Data extracted from a collection =
· · · ·
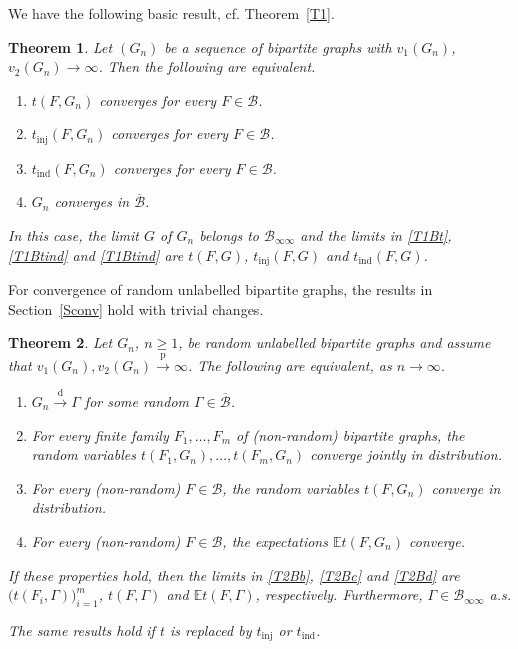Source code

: \documentclass[11pt,reqno,tbtags]{amsart}
\numberwithin{equation}{section}
\newtheorem{theorem}{Theorem}[section]
\theoremstyle{definition}
\theoremstyle{remark}
\newenvironment{romenumerate}{\begin{enumerate}%
 \renewcommand{\labelenumi}{\textup{(\roman{enumi})}}%
 \renewcommand{\theenumi}{\textup{(\roman{enumi})}}%
 }{\end{enumerate}}
\newcommand{\refT}[1]{Theorem~\ref{#1}}
\newcommand{\refS}[1]{Section~\ref{#1}}
\newcommand\bigpar[1]{\bigl(#1\bigr)}
\newcommand\ntoo{\ensuremath{{n\to\infty}}}
\newcommand\cf{cf.\spacefactor=1000}
\newcommand{\tend}{\longrightarrow}
\newcommand\dto{\overset{\mathrm{d}}{\tend}}
\newcommand\pto{\overset{\mathrm{p}}{\tend}}
\newcommand\E{\operatorname{\mathbb E{}}}
\newcommand\gG{\Gamma}
\newcommand\cB{\mathcal B}
\renewcommand{\=}{:=}
\newcommand{\tinj}{t_{\mathrm{inj}}}
\newcommand{\tind}{t_{\mathrm{ind}}}
\newcommand{\BUxx}[2]{\cB_{#1#2}}
\newcommand{\cbq}{\overline{\cB}}
\newcommand{\cboo}{\BUxx{\infty}{\infty}}
\begin{document}
We have the following basic result, \cf{}
\refT{T1}.

\begin{theorem}\label{T1B}
 Let $(G_n)$ be a sequence of bipartite graphs with
 $v_1(G_n)$, $v_2(G_n)\to\infty$.
Then the following are equivalent.
\begin{romenumerate}
  \item\label{T1Bt}
$t(F,G_n)$ converges for every $F\in\cB$.
  \item\label{T1Btinj}
$\tinj(F,G_n)$ converges for every $F\in\cB$.
  \item\label{T1Btind}
$\tind(F,G_n)$ converges for every $F\in\cB$.
  \item
$G_n$ converges in $\cbq$.
\end{romenumerate}
In this case, the limit $G$ of $G_n$ belongs to $\cboo$ and the limits
in \ref{T1Bt}, \ref{T1Btind} and \ref{T1Btind} are $t(F,G)$,
$\tinj(F,G)$ and $\tind(F,G)$.
\end{theorem}

For convergence of random unlabelled bipartite graphs, the results in
\refS{Sconv} hold with trivial changes.

\begin{theorem}
  \label{T2B}
Let $G_n$, $n\ge1$, be random unlabelled bipartite graphs and assume that
$v_1(G_n),v_2(G_n)\pto\infty$.
The following are equivalent, as \ntoo.
\begin{romenumerate}
  \item\label{T2Ba}
$G_n\dto \gG$ for some random $\gG\in\cbq$.
  \item\label{T2Bb}
For every finite family $F_1,\dots,F_m$ of (non-random) bipartite graphs, the
random variables $t(F_1,G_n),\dots,t(F_m,G_n)$ converge jointly in
distribution. 
  \item\label{T2Bc}
For every (non-random) $F\in\cB$, the
random variables $t(F,G_n)$ converge in
distribution.
  \item\label{T2Bd}
For every (non-random) $F\in\cB$, the
expectations $\E t(F,G_n)$ converge.
\end{romenumerate}
If these properties hold, then the limits in \ref{T2Bb},
\ref{T2Bc} and \ref{T2Bd} are $\bigpar{t(F_i,\gG)}_{i=1}^m$, $t(F,\gG)$ and
$\E t(F,\gG)$, respectively. 
Furthermore, $\gG\in\cboo$ a.s.

The same results hold if $t$ is replaced by $\tinj$ or $\tind$.
\end{theorem}
\end{document}
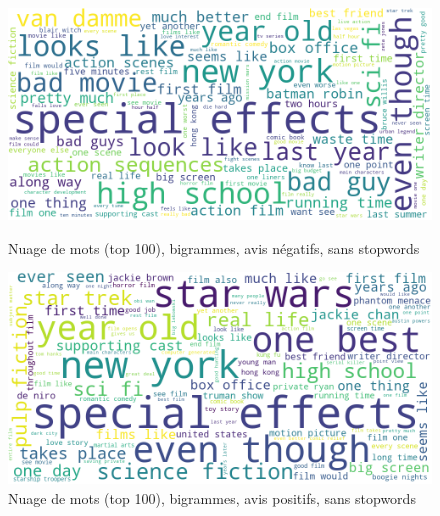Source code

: \documentclass{article}
\begin{document}
\begin{figure}[H]
    \centering
    \begin{minipage}{0.48\textwidth}
        \includegraphics[width=\textwidth]{./src/movies/wordclouds_neg_nostopwords_2grams.png} 
        \caption{Nuage de mots (top 100), bigrammes, avis négatifs, sans stopwords}
        \label{fig:neg_bigrams}
    \end{minipage}
    \hfill
    \begin{minipage}{0.48\textwidth}
        \includegraphics[width=\textwidth]{./src/movies/wordclouds_pos_nostopwords_2grams.png} 
        \caption{Nuage de mots (top 100), bigrammes, avis positifs, sans stopwords}
        \label{fig:pos_bigrams}
    \end{minipage}
\end{figure}
\end{document}
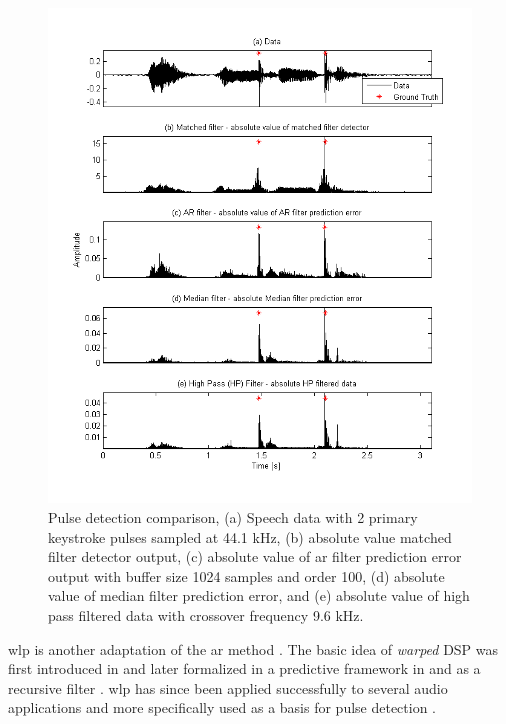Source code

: \begin{figure}[!] %
\centering
\includegraphics[width=130mm]{LitRev_DetectCompare2New.png}
\caption{Pulse detection comparison, (a) Speech data with 2 primary keystroke pulses sampled at 44.1 kHz, (b) absolute value matched filter detector output, (c) absolute value of \gls{ar} filter prediction error output with buffer size 1024 samples and order 100, (d) absolute value of median filter prediction error, and (e) absolute value of high pass filtered data with crossover frequency 9.6 kHz.}
\label{fig:LitRev_DetectCompare2}
\end{figure}

\gls{wlp} is another adaptation of the \gls{ar} method \cite{Esquef2002}. The basic idea of \emph{warped} DSP was first introduced in \cite{Oppenheim1983} and later formalized in a predictive framework in \cite{Strube1980} and as a recursive filter \cite{Steiglitz1980}. \gls{wlp} has since been applied successfully to several audio applications \cite{Karjalainen1997}\cite{Haermae2000} and more specifically used as a basis for pulse detection \cite{Esquef2000}\cite{Esquef2002}.

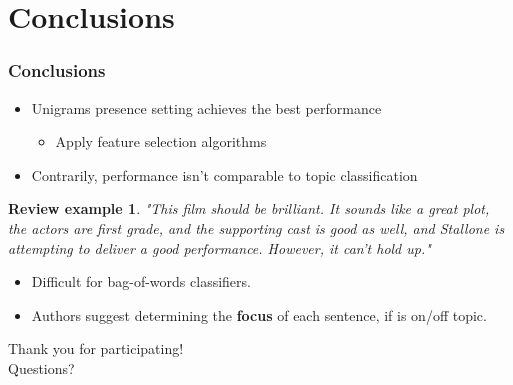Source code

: \documentclass{beamer}
\newtheorem{snt}{Review example}
\begin{document}
\section{Conclusions}
\begin{frame}
	\frametitle{Conclusions}
	\begin{itemize}
	\item Unigrams presence setting achieves the best performance
	\begin{itemize}
		\item Apply feature selection algorithms
	\end{itemize}
	\pause
	\item Contrarily, performance isn't comparable to topic classification 
	\end{itemize}
	\pause

	\begin{snt}
		"This film should be brilliant. It sounds like a great plot, the actors are first grade, and the supporting cast is good as well, and Stallone is attempting to deliver a good performance. However, it can't hold up."
	\end{snt}
	\pause
	
	\begin{itemize}
		\item Difficult for bag-of-words classifiers. \pause
		\item Authors suggest determining the \textbf{focus} of each sentence, if is on/off topic.
	\end{itemize}
\end{frame}

\begin{frame}
	\centering
	\huge
	Thank you for participating! \\
	Questions?
\end{frame}
\end{document}
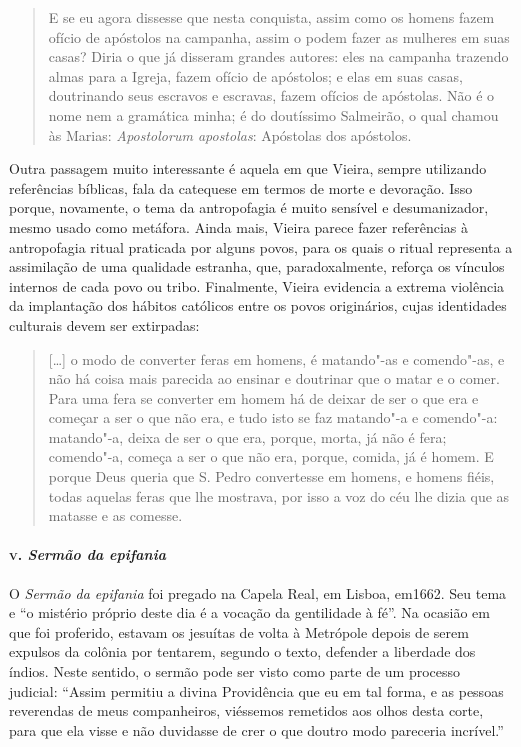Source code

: \begin{quote}
E se eu agora dissesse que nesta conquista, assim como os homens fazem
ofício de apóstolos na campanha, assim o podem fazer as mulheres em suas
casas? Diria o que já disseram grandes autores: eles na campanha
trazendo almas para a Igreja, fazem ofício de apóstolos; e elas em suas
casas, doutrinando seus escravos e escravas, fazem ofícios de apóstolas.
Não é o nome nem a gramática minha; é do doutíssimo Salmeirão, o qual
chamou às Marias: \emph{Apostolorum apostolas}: Apóstolas dos
apóstolos.
\end{quote}

Outra passagem muito interessante é aquela em que Vieira, sempre
utilizando referências bíblicas, fala da catequese em termos de morte e
devoração. Isso porque, novamente, o tema da antropofagia é muito
sensível e desumanizador, mesmo usado como metáfora. Ainda mais, Vieira
parece fazer referências à antropofagia ritual praticada por alguns
povos, para os quais o ritual representa a assimilação de uma qualidade
estranha, que, paradoxalmente, reforça os vínculos internos de cada povo
ou tribo. Finalmente, Vieira evidencia a extrema violência da
implantação dos hábitos católicos entre os povos originários, cujas
identidades culturais devem ser extirpadas:

\begin{quote}
{[}\ldots{}{]} o modo de converter feras em homens, é matando"-as e
comendo"-as, e não há coisa mais parecida ao ensinar e doutrinar que o
matar e o comer. Para uma fera se converter em homem há de deixar de ser
o que era e começar a ser o que não era, e tudo isto se faz matando"-a e
comendo"-a: matando"-a, deixa de ser o que era, porque, morta, já não é
fera; comendo"-a, começa a ser o que não era, porque, comida, já é homem.
E porque Deus queria que S. Pedro convertesse em homens, e homens fiéis,
todas aquelas feras que lhe mostrava, por isso a voz do céu lhe dizia
que as matasse e as comesse.
\end{quote}

\paragraph{\textsc{v}. \emph{Sermão da epifania}}

O \emph{Sermão da epifania} foi pregado na Capela Real, em Lisboa,
em1662. Seu tema e ``o mistério próprio deste dia é a vocação da
gentilidade à fé''. Na ocasião em que foi proferido, estavam os jesuítas
de volta à Metrópole depois de serem expulsos da colônia por tentarem,
segundo o texto, defender a liberdade dos índios. Neste sentido, o
sermão pode ser visto como parte de um processo judicial: ``Assim
permitiu a divina Providência que eu em tal forma, e as pessoas
reverendas de meus companheiros, viéssemos remetidos aos olhos desta
corte, para que ela visse e não duvidasse de crer o que doutro modo
pareceria incrível.''

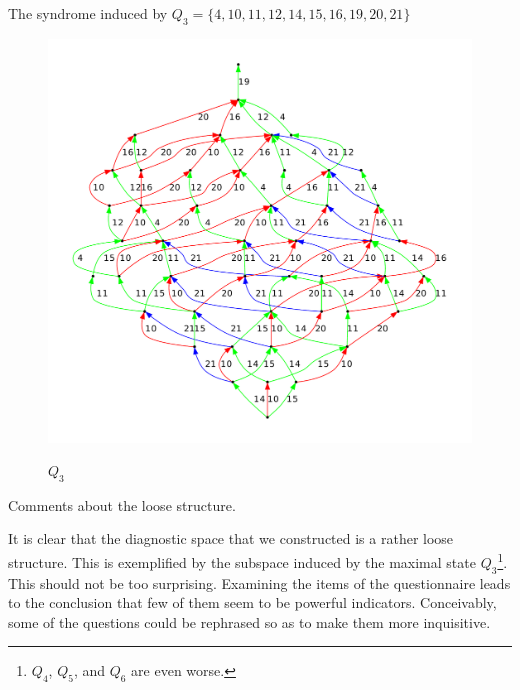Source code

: \documentclass{beamer}
\def\wl{\vskip 4mm}
\begin{document}
\begin{frame}{\small The syndrome induced by  $Q_3 = \{4,10,11,12,14, 15,16,19,20,21\}$}

\begin{figure}
\vspace{-5.6cm}


\includegraphics[scale=.38]{M3_5_28_16.pdf}
\vspace{-8.7cm}

{\bf $Q_3$}

\end{figure}
 \vspace{-.5cm}

\end{frame}
\begin{frame}{Comments about the loose structure.}
\center
\begin{minipage}{10.5cm} It is clear that the diagnostic space that we constructed is a rather loose structure. This is exemplified by the subspace induced by the maximal state $Q_3$\footnote{$Q_4$, $Q_5$, and $Q_6$ are even worse.}. This should not be too surprising. Examining the items of the questionnaire leads to the conclusion that few of them seem to be powerful indicators. Conceivably, some of the questions could be rephrased so as to make them more inquisitive. 
\wl
\wl
\wl
\wl
\wl
\wl
 \vspace{.5cm}

\end{minipage}

\end{frame}
\end{document}
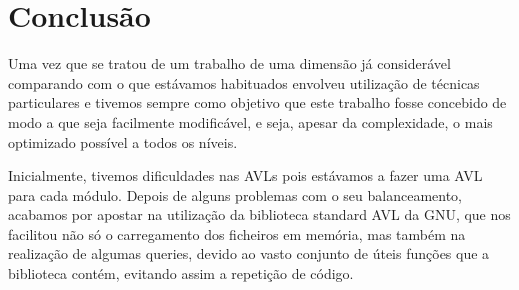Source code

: \chapter{Conclusão}

Uma vez que se tratou de um trabalho de uma dimensão já considerável comparando com o que estávamos habituados envolveu utilização de técnicas particulares e tivemos sempre como objetivo que este trabalho fosse concebido de modo a que seja facilmente modificável, e seja, apesar da complexidade, o mais optimizado possível a todos os níveis.

Inicialmente, tivemos dificuldades nas AVLs pois estávamos a fazer uma AVL para cada módulo. Depois de alguns problemas com o seu balanceamento, acabamos por apostar na utilização da biblioteca standard AVL da GNU, que nos facilitou não só o carregamento dos ficheiros em memória, mas também na realização de algumas queries, devido ao vasto conjunto de úteis funções que a biblioteca contém, evitando assim a repetição de código. 

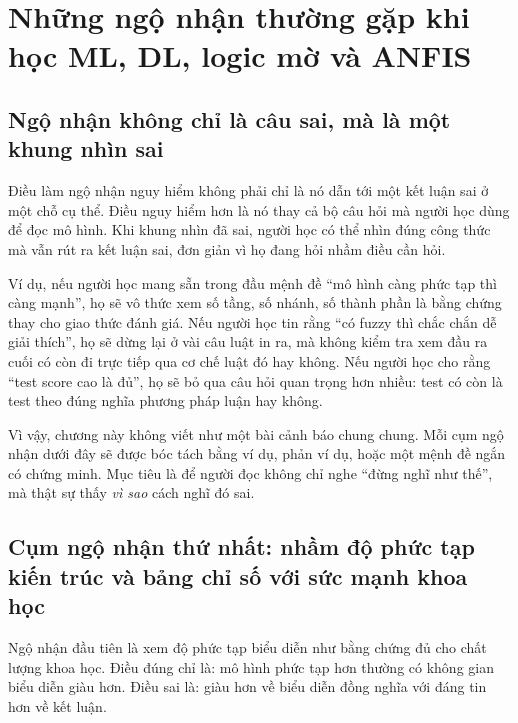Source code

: \chapter{Những ngộ nhận thường gặp khi học ML, DL, logic mờ và ANFIS}

\section{Ngộ nhận không chỉ là câu sai, mà là một khung nhìn sai}

Điều làm ngộ nhận nguy hiểm không phải chỉ là nó dẫn tới một kết luận sai ở một chỗ cụ thể. Điều nguy hiểm hơn là nó thay cả bộ câu hỏi mà người học dùng để đọc mô hình. Khi khung nhìn đã sai, người học có thể nhìn đúng công thức mà vẫn rút ra kết luận sai, đơn giản vì họ đang hỏi nhầm điều cần hỏi.

Ví dụ, nếu người học mang sẵn trong đầu mệnh đề ``mô hình càng phức tạp thì càng mạnh'', họ sẽ vô thức xem số tầng, số nhánh, số thành phần là bằng chứng thay cho giao thức đánh giá. Nếu người học tin rằng ``có fuzzy thì chắc chắn dễ giải thích'', họ sẽ dừng lại ở vài câu luật in ra, mà không kiểm tra xem đầu ra cuối có còn đi trực tiếp qua cơ chế luật đó hay không. Nếu người học cho rằng ``test score cao là đủ'', họ sẽ bỏ qua câu hỏi quan trọng hơn nhiều: test có còn là test theo đúng nghĩa phương pháp luận hay không.

Vì vậy, chương này không viết như một bài cảnh báo chung chung. Mỗi cụm ngộ nhận dưới đây sẽ được bóc tách bằng ví dụ, phản ví dụ, hoặc một mệnh đề ngắn có chứng minh. Mục tiêu là để người đọc không chỉ nghe ``đừng nghĩ như thế'', mà thật sự thấy \emph{vì sao} cách nghĩ đó sai.

\section{Cụm ngộ nhận thứ nhất: nhầm độ phức tạp kiến trúc và bảng chỉ số với sức mạnh khoa học}

Ngộ nhận đầu tiên là xem độ phức tạp biểu diễn như bằng chứng đủ cho chất lượng khoa học. Điều đúng chỉ là: mô hình phức tạp hơn thường có không gian biểu diễn giàu hơn. Điều sai là: giàu hơn về biểu diễn đồng nghĩa với đáng tin hơn về kết luận.

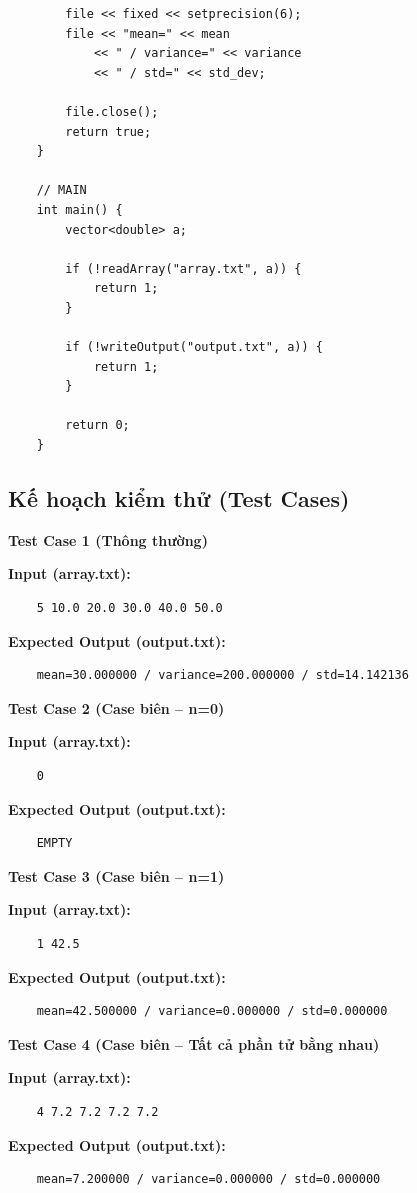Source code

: \begin{lstlisting}
        file << fixed << setprecision(6);
        file << "mean=" << mean 
            << " / variance=" << variance 
            << " / std=" << std_dev;

        file.close();
        return true;
    }

    // MAIN
    int main() {
        vector<double> a;

        if (!readArray("array.txt", a)) {
            return 1;
        }

        if (!writeOutput("output.txt", a)) {
            return 1;
        }

        return 0;
    }
    \end{lstlisting}

\subsection{Kế hoạch kiểm thử (Test Cases)}

    \textbf{Test Case 1 (Thông thường)}
    
    \textbf{Input (array.txt):}
    \begin{lstlisting}
    5 10.0 20.0 30.0 40.0 50.0\end{lstlisting}
    \textbf{Expected Output (output.txt):}
    \begin{lstlisting}
    mean=30.000000 / variance=200.000000 / std=14.142136\end{lstlisting}

    \vspace{0.5cm}

    \textbf{Test Case 2 (Case biên -- n=0)}
    
    \textbf{Input (array.txt):}
    \begin{lstlisting}
    0\end{lstlisting}
    \textbf{Expected Output (output.txt):}
    \begin{lstlisting}
    EMPTY\end{lstlisting}

    \vspace{0.5cm}
    
    \textbf{Test Case 3 (Case biên -- n=1)}

    \textbf{Input (array.txt):}
    \begin{lstlisting}
    1 42.5\end{lstlisting}
    \textbf{Expected Output (output.txt):}
    \begin{lstlisting}
    mean=42.500000 / variance=0.000000 / std=0.000000\end{lstlisting}

    \vspace{0.5cm}
    
    \textbf{Test Case 4 (Case biên -- Tất cả phần tử bằng nhau)}

    \textbf{Input (array.txt):}
    \begin{lstlisting}
    4 7.2 7.2 7.2 7.2\end{lstlisting}
    \textbf{Expected Output (output.txt):}
    \begin{lstlisting}
    mean=7.200000 / variance=0.000000 / std=0.000000\end{lstlisting}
· · · ·
Once you find the string "homem" in a line of the records, copy that line.

matar e o comer. Para uma fera se converter em homem há de deixar de ser
fera; comendo"-a, começa a ser o que não era, porque, comida, já é homem.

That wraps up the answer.